### WORK REQUIRED
The following data has a line with "GRA04306 Asian ships small triangular sail" and a line with "GRA01137 Asian Trade Workshop". Write out exactly those lines and all the lines between them.

------------------------

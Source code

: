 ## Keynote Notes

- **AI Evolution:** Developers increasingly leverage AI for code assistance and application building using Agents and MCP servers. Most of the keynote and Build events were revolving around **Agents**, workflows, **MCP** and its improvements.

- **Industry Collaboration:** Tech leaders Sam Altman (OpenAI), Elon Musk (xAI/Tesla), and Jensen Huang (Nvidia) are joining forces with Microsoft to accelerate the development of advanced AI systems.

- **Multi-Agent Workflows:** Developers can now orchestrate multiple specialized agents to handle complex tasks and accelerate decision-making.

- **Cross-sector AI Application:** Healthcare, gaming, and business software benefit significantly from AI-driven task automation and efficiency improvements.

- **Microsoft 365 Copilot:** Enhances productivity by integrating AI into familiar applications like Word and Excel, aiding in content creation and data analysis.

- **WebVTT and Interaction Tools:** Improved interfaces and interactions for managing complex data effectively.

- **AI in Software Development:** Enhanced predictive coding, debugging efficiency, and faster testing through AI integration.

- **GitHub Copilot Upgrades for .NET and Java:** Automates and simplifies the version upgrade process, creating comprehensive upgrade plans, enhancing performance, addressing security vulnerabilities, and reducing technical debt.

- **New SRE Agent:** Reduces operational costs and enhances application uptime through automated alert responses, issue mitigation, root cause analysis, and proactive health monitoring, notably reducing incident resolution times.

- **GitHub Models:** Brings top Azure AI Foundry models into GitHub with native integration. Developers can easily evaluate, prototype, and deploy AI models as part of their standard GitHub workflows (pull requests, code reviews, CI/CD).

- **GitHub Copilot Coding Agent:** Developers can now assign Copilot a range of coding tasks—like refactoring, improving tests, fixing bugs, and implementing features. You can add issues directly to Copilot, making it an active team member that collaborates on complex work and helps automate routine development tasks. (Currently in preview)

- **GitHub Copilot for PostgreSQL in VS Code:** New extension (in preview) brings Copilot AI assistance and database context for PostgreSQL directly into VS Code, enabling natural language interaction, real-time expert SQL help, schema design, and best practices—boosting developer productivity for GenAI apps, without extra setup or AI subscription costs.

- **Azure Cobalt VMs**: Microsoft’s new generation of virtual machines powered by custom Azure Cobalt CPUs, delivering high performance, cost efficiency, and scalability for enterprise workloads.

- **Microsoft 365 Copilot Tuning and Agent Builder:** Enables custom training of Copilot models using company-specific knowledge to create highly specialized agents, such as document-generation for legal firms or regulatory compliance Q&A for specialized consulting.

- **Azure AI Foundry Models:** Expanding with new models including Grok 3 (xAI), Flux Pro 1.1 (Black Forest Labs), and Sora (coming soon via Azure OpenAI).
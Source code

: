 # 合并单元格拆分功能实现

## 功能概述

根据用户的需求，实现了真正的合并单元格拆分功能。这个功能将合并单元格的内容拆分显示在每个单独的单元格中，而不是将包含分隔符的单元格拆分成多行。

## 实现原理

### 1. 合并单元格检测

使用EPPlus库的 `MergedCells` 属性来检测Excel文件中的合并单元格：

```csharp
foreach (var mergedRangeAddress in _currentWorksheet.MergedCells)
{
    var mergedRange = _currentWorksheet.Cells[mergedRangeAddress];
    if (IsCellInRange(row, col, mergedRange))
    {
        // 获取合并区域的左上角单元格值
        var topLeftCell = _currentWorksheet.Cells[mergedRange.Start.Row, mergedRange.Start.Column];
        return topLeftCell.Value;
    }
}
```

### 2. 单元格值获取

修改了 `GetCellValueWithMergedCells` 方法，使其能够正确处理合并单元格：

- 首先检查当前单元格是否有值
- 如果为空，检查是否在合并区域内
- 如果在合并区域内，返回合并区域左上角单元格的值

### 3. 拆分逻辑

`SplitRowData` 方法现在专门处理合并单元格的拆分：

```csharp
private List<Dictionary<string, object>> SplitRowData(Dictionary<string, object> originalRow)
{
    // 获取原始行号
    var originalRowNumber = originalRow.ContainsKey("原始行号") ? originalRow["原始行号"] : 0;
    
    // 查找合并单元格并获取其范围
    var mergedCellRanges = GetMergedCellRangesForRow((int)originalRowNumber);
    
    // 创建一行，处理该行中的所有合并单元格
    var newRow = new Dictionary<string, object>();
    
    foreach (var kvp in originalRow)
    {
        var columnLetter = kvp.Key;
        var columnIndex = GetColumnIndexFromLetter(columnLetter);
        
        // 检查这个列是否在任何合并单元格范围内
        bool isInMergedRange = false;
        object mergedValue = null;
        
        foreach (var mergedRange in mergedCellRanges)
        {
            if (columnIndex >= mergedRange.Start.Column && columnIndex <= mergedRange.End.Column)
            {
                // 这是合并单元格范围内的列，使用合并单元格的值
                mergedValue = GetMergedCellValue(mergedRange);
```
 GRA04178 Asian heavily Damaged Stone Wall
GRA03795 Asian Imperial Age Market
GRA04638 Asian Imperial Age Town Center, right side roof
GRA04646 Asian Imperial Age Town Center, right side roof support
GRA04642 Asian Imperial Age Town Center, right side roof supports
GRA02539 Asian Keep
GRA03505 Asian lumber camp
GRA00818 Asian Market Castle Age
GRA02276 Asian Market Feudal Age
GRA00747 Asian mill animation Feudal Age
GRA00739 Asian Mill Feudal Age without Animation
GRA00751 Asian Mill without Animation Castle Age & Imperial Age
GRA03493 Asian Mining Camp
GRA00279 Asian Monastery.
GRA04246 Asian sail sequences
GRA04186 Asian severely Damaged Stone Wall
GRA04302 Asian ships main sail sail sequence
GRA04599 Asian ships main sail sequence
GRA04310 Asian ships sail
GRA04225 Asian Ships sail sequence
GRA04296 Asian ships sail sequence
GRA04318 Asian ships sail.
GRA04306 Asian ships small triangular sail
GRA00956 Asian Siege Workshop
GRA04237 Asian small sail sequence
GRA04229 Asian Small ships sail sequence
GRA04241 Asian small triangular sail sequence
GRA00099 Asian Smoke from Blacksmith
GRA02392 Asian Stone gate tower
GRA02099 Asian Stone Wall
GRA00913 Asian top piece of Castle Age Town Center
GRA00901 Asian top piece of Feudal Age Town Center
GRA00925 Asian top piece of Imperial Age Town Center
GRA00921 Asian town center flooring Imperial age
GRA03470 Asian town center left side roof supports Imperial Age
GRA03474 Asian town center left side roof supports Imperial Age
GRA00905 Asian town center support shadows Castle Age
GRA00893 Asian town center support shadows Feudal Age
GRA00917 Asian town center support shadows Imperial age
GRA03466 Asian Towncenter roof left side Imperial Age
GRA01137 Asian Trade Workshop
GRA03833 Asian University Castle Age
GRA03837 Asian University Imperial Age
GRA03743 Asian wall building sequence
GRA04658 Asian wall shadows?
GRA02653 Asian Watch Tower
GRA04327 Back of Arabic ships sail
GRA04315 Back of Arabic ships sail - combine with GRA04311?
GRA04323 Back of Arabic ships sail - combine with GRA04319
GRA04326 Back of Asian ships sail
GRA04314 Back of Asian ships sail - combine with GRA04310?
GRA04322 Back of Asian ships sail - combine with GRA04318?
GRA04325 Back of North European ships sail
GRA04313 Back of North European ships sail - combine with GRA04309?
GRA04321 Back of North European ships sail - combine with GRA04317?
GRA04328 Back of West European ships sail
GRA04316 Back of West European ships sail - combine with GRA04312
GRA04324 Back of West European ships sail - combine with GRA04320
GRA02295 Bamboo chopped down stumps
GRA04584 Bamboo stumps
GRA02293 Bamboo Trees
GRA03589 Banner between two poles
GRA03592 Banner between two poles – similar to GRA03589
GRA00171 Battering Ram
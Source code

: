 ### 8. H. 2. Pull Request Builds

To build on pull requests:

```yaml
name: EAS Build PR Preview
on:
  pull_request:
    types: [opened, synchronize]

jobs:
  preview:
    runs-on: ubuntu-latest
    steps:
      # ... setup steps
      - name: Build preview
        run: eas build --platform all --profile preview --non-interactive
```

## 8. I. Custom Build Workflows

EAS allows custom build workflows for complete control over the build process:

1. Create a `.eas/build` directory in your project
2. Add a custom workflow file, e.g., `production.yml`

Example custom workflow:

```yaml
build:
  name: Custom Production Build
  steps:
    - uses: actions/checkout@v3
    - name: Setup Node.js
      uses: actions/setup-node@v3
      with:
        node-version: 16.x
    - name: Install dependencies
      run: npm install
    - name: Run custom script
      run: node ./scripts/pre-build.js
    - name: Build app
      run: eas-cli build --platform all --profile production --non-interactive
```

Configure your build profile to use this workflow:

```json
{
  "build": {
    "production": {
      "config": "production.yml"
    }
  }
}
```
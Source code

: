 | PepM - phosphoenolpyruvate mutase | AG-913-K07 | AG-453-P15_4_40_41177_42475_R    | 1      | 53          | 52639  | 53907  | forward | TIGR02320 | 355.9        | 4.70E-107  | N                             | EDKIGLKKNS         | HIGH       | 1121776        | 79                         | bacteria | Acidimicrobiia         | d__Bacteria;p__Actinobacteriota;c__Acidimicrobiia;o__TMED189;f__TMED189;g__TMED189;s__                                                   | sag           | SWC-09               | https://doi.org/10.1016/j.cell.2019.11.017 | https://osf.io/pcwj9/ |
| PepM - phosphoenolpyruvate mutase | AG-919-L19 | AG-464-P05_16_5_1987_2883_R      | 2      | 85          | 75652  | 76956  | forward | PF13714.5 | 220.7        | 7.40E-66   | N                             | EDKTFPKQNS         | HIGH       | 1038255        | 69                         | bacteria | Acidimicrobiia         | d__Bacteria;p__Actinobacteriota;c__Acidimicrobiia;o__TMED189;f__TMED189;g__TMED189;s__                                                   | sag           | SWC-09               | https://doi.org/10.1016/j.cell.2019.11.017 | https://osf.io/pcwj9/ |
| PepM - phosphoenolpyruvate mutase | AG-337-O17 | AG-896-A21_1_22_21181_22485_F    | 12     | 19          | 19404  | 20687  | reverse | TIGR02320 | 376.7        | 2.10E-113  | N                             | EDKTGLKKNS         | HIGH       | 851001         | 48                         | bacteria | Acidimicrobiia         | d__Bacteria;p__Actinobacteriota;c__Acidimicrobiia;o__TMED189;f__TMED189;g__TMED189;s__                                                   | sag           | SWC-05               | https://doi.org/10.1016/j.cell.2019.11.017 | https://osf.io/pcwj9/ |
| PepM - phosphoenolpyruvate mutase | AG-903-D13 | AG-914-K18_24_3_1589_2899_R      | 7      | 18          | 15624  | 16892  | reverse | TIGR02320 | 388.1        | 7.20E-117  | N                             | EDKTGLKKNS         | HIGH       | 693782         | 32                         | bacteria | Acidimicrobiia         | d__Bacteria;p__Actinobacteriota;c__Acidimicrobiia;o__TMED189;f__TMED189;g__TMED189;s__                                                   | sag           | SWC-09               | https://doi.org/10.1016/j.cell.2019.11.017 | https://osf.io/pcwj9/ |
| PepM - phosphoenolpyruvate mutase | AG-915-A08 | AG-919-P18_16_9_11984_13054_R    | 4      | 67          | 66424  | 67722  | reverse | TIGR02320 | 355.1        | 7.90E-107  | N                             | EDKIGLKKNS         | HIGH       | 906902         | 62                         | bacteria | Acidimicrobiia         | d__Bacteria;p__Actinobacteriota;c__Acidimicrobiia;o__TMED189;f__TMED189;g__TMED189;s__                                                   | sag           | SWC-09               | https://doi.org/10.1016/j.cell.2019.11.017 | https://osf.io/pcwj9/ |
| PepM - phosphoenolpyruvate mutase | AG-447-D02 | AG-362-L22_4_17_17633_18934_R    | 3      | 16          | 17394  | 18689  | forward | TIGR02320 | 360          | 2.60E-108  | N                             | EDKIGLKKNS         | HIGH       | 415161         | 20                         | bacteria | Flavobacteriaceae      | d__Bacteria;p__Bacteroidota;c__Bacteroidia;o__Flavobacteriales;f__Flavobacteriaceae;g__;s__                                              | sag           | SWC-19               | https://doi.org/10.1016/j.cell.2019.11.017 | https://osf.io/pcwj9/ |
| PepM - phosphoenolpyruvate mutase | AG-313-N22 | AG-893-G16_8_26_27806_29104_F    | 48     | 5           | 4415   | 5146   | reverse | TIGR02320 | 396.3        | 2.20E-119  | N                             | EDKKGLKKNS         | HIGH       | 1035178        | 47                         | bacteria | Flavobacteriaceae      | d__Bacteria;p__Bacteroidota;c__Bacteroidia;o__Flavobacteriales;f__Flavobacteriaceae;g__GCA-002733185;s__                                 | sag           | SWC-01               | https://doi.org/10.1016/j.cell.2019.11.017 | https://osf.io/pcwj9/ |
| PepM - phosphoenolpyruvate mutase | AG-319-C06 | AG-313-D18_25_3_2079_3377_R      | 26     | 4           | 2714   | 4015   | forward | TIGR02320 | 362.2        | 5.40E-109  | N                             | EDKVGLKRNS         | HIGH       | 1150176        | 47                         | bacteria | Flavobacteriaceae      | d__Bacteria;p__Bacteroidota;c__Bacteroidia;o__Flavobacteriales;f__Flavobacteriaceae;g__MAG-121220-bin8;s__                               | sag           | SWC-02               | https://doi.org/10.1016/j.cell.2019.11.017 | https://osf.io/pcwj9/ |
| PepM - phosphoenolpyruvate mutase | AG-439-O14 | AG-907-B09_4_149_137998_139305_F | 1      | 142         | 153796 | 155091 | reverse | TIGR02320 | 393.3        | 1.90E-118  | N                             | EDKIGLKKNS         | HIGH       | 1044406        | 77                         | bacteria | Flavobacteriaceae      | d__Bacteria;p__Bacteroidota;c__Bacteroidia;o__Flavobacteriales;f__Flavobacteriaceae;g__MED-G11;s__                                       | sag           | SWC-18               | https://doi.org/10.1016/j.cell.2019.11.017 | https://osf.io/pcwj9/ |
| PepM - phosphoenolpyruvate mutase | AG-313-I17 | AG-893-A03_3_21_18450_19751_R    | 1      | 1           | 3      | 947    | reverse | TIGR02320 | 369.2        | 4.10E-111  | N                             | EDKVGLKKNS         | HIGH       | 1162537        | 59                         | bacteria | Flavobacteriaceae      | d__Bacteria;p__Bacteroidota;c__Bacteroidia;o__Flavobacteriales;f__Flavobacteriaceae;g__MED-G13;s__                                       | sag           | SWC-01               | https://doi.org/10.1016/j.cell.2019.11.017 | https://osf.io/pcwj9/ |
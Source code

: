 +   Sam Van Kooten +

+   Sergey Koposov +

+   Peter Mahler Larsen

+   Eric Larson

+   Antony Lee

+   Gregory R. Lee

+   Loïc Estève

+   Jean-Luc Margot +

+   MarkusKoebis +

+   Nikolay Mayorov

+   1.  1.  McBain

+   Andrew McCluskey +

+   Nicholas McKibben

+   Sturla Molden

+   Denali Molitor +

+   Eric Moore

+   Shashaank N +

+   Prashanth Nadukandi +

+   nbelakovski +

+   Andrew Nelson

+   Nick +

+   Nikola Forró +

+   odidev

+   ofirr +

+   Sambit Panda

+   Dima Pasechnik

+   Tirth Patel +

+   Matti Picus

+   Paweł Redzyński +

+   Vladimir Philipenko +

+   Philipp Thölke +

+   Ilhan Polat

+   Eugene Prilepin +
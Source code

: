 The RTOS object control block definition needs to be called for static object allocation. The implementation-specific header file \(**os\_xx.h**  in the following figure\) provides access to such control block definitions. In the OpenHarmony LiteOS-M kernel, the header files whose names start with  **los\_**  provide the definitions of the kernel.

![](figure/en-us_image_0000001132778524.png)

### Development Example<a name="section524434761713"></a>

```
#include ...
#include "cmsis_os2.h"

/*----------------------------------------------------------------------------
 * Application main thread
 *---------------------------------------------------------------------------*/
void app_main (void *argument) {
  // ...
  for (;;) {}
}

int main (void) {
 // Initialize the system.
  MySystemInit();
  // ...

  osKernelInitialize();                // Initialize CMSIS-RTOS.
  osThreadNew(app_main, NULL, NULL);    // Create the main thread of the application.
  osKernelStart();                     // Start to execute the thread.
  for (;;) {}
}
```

------------------------

### THE ANSWER
GRA04306 Asian ships small triangular sail
GRA00956 Asian Siege Workshop
GRA04237 Asian small sail sequence
GRA04229 Asian Small ships sail sequence
GRA04241 Asian small triangular sail sequence
GRA00099 Asian Smoke from Blacksmith
GRA02392 Asian Stone gate tower
GRA02099 Asian Stone Wall
GRA00913 Asian top piece of Castle Age Town Center
GRA00901 Asian top piece of Feudal Age Town Center
GRA00925 Asian top piece of Imperial Age Town Center
GRA00921 Asian town center flooring Imperial age
GRA03470 Asian town center left side roof supports Imperial Age
GRA03474 Asian town center left side roof supports Imperial Age
GRA00905 Asian town center support shadows Castle Age
GRA00893 Asian town center support shadows Feudal Age
GRA00917 Asian town center support shadows Imperial age
GRA03466 Asian Towncenter roof left side Imperial Age
GRA01137 Asian Trade Workshop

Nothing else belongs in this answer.